## What this task involves
Copy out the whole listing exactly as given. Skip the pictures.
+---+
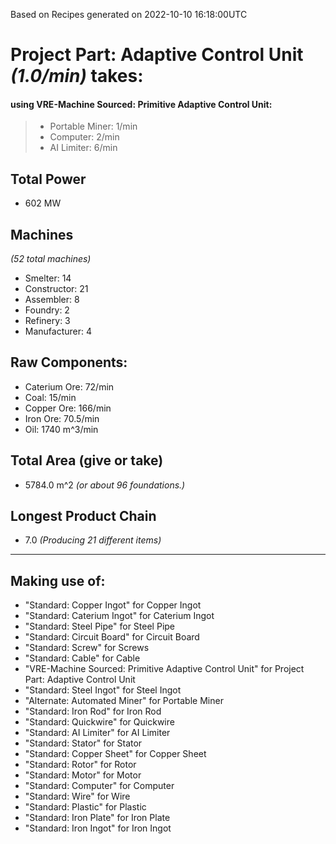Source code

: Based on Recipes generated on 2022-10-10 16:18:00UTC
# Project Part: Adaptive Control Unit *(1.0/min)* takes:
#### using VRE-Machine Sourced: Primitive Adaptive Control Unit:
> *  Portable Miner: 1/min
> *  Computer: 2/min
> *  AI Limiter: 6/min


## Total Power
*  602 MW

## Machines
*(52 total machines)*
* Smelter: 14
* Constructor: 21
* Assembler: 8
* Foundry: 2
* Refinery: 3
* Manufacturer: 4

## Raw Components:
* Caterium Ore: 72/min
* Coal: 15/min
* Copper Ore: 166/min
* Iron Ore: 70.5/min
* Oil: 1740 m^3/min

## Total Area (give or take)
*  5784.0 m^2
*(or about 96 foundations.)*

## Longest Product Chain
*  7.0
*(Producing 21 different items)*

------

## Making use of:
* "Standard: Copper Ingot" for Copper Ingot
* "Standard: Caterium Ingot" for Caterium Ingot
* "Standard: Steel Pipe" for Steel Pipe
* "Standard: Circuit Board" for Circuit Board
* "Standard: Screw" for Screws
* "Standard: Cable" for Cable
* "VRE-Machine Sourced: Primitive Adaptive Control Unit" for Project Part: Adaptive Control Unit
* "Standard: Steel Ingot" for Steel Ingot
* "Alternate: Automated Miner" for Portable Miner
* "Standard: Iron Rod" for Iron Rod
* "Standard: Quickwire" for Quickwire
* "Standard: AI Limiter" for AI Limiter
* "Standard: Stator" for Stator
* "Standard: Copper Sheet" for Copper Sheet
* "Standard: Rotor" for Rotor
* "Standard: Motor" for Motor
* "Standard: Computer" for Computer
* "Standard: Wire" for Wire
* "Standard: Plastic" for Plastic
* "Standard: Iron Plate" for Iron Plate
* "Standard: Iron Ingot" for Iron Ingot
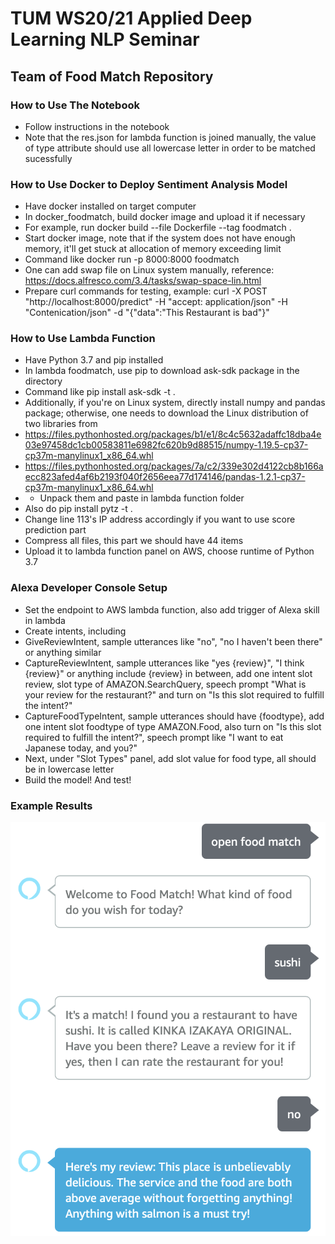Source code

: # TUM WS20/21 Applied Deep Learning NLP Seminar
## Team of Food Match Repository

### How to Use The Notebook
- Follow instructions in the notebook
- Note that the res.json for lambda function is joined manually, the value of type attribute should use all lowercase letter in order to be matched sucessfully

### How to Use Docker to Deploy Sentiment Analysis Model
- Have docker installed on target computer
- In docker_foodmatch, build docker image and upload it if necessary
- For example, run docker build --file Dockerfile --tag foodmatch .
- Start docker image, note that if the system does not have enough memory, it'll get stuck at allocation of memory exceeding limit
- Command like docker run -p 8000:8000 foodmatch
- One can add swap file on Linux system manually, reference: https://docs.alfresco.com/3.4/tasks/swap-space-lin.html 
- Prepare curl commands for testing, example: curl -X POST "http://localhost:8000/predict" -H "accept: application/json" -H "Contenication/json" -d "{\"data\":\"This Restaurant is bad\"}"

### How to Use Lambda Function
- Have Python 3.7 and pip installed
- In lambda foodmatch, use pip to download ask-sdk package in the directory
- Command like pip install ask-sdk -t .
- Additionally, if you're on Linux system, directly install numpy and pandas package; otherwise, one needs to download the Linux distribution of two libraries from
- https://files.pythonhosted.org/packages/b1/e1/8c4c5632adaffc18dba4e03e97458dc1cb00583811e6982fc620b9d88515/numpy-1.19.5-cp37-cp37m-manylinux1_x86_64.whl
- https://files.pythonhosted.org/packages/7a/c2/339e302d4122cb8b166aecc823afed4af6b2193f040f2656eea77d174146/pandas-1.2.1-cp37-cp37m-manylinux1_x86_64.whl
- - Unpack them and paste in lambda function folder
- Also do pip install pytz -t .
- Change line 113's IP address accordingly if you want to use score prediction part
- Compress all files, this part we should have 44 items
- Upload it to lambda function panel on AWS, choose runtime of Python 3.7

### Alexa Developer Console Setup
- Set the endpoint to AWS lambda function, also add trigger of Alexa skill in lambda
- Create intents, including
- GiveReviewIntent, sample utterances like "no", "no I haven't been there" or anything similar
- CaptureReviewIntent, sample utterances like "yes {review}", "I think {review}" or anything include {review} in between, add one intent slot review, slot type of AMAZON.SearchQuery, speech prompt "What is your review for the restaurant?" and turn on "Is this slot required to fulfill the intent?"
- CaptureFoodTypeIntent, sample utterances should have {foodtype}, add one intent slot foodtype of type AMAZON.Food, also turn on "Is this slot required to fulfill the intent?", speech prompt like "I want to eat Japanese today, and you?"
- Next, under "Slot Types" panel, add slot value for food type, all should be in lowercase letter
- Build the model! And test!

### Example Results
<img src="https://github.com/mayayunx/foodmatch/blob/main/Example/sushi%20no.png" width="512">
+---+
## Finished exercise
Source code

: Based on Recipes generated on 2022-10-10 16:18:00UTC
# Project Part: Adaptive Control Unit *(1.0/min)* takes:
#### using VRE-Machine Sourced: Primitive Adaptive Control Unit:
> *  Portable Miner: 1/min
> *  Computer: 2/min
> *  AI Limiter: 6/min


## Total Power
*  602 MW

## Machines
*(52 total machines)*
* Smelter: 14
* Constructor: 21
* Assembler: 8
* Foundry: 2
* Refinery: 3
* Manufacturer: 4

## Raw Components:
* Caterium Ore: 72/min
* Coal: 15/min
* Copper Ore: 166/min
* Iron Ore: 70.5/min
* Oil: 1740 m^3/min

## Total Area (give or take)
*  5784.0 m^2
*(or about 96 foundations.)*

## Longest Product Chain
*  7.0
*(Producing 21 different items)*

------

## Making use of:
* "Standard: Copper Ingot" for Copper Ingot
* "Standard: Caterium Ingot" for Caterium Ingot
* "Standard: Steel Pipe" for Steel Pipe
* "Standard: Circuit Board" for Circuit Board
* "Standard: Screw" for Screws
* "Standard: Cable" for Cable
* "VRE-Machine Sourced: Primitive Adaptive Control Unit" for Project Part: Adaptive Control Unit
* "Standard: Steel Ingot" for Steel Ingot
* "Alternate: Automated Miner" for Portable Miner
* "Standard: Iron Rod" for Iron Rod
* "Standard: Quickwire" for Quickwire
* "Standard: AI Limiter" for AI Limiter
* "Standard: Stator" for Stator
* "Standard: Copper Sheet" for Copper Sheet
* "Standard: Rotor" for Rotor
* "Standard: Motor" for Motor
* "Standard: Computer" for Computer
* "Standard: Wire" for Wire
* "Standard: Plastic" for Plastic
* "Standard: Iron Plate" for Iron Plate
* "Standard: Iron Ingot" for Iron Ingot
Source code

: # TUM WS20/21 Applied Deep Learning NLP Seminar
## Team of Food Match Repository

### How to Use The Notebook
- Follow instructions in the notebook
- Note that the res.json for lambda function is joined manually, the value of type attribute should use all lowercase letter in order to be matched sucessfully

### How to Use Docker to Deploy Sentiment Analysis Model
- Have docker installed on target computer
- In docker_foodmatch, build docker image and upload it if necessary
- For example, run docker build --file Dockerfile --tag foodmatch .
- Start docker image, note that if the system does not have enough memory, it'll get stuck at allocation of memory exceeding limit
- Command like docker run -p 8000:8000 foodmatch
- One can add swap file on Linux system manually, reference: https://docs.alfresco.com/3.4/tasks/swap-space-lin.html 
- Prepare curl commands for testing, example: curl -X POST "http://localhost:8000/predict" -H "accept: application/json" -H "Contenication/json" -d "{\"data\":\"This Restaurant is bad\"}"

### How to Use Lambda Function
- Have Python 3.7 and pip installed
- In lambda foodmatch, use pip to download ask-sdk package in the directory
- Command like pip install ask-sdk -t .
- Additionally, if you're on Linux system, directly install numpy and pandas package; otherwise, one needs to download the Linux distribution of two libraries from
- https://files.pythonhosted.org/packages/b1/e1/8c4c5632adaffc18dba4e03e97458dc1cb00583811e6982fc620b9d88515/numpy-1.19.5-cp37-cp37m-manylinux1_x86_64.whl
- https://files.pythonhosted.org/packages/7a/c2/339e302d4122cb8b166aecc823afed4af6b2193f040f2656eea77d174146/pandas-1.2.1-cp37-cp37m-manylinux1_x86_64.whl
- - Unpack them and paste in lambda function folder
- Also do pip install pytz -t .
- Change line 113's IP address accordingly if you want to use score prediction part
- Compress all files, this part we should have 44 items
- Upload it to lambda function panel on AWS, choose runtime of Python 3.7

### Alexa Developer Console Setup
- Set the endpoint to AWS lambda function, also add trigger of Alexa skill in lambda
- Create intents, including
- GiveReviewIntent, sample utterances like "no", "no I haven't been there" or anything similar
- CaptureReviewIntent, sample utterances like "yes {review}", "I think {review}" or anything include {review} in between, add one intent slot review, slot type of AMAZON.SearchQuery, speech prompt "What is your review for the restaurant?" and turn on "Is this slot required to fulfill the intent?"
- CaptureFoodTypeIntent, sample utterances should have {foodtype}, add one intent slot foodtype of type AMAZON.Food, also turn on "Is this slot required to fulfill the intent?", speech prompt like "I want to eat Japanese today, and you?"
- Next, under "Slot Types" panel, add slot value for food type, all should be in lowercase letter
- Build the model! And test!

### Example Results
<img src="https://github.com/mayayunx/foodmatch/blob/main/Example/sushi%20no.png" width="512">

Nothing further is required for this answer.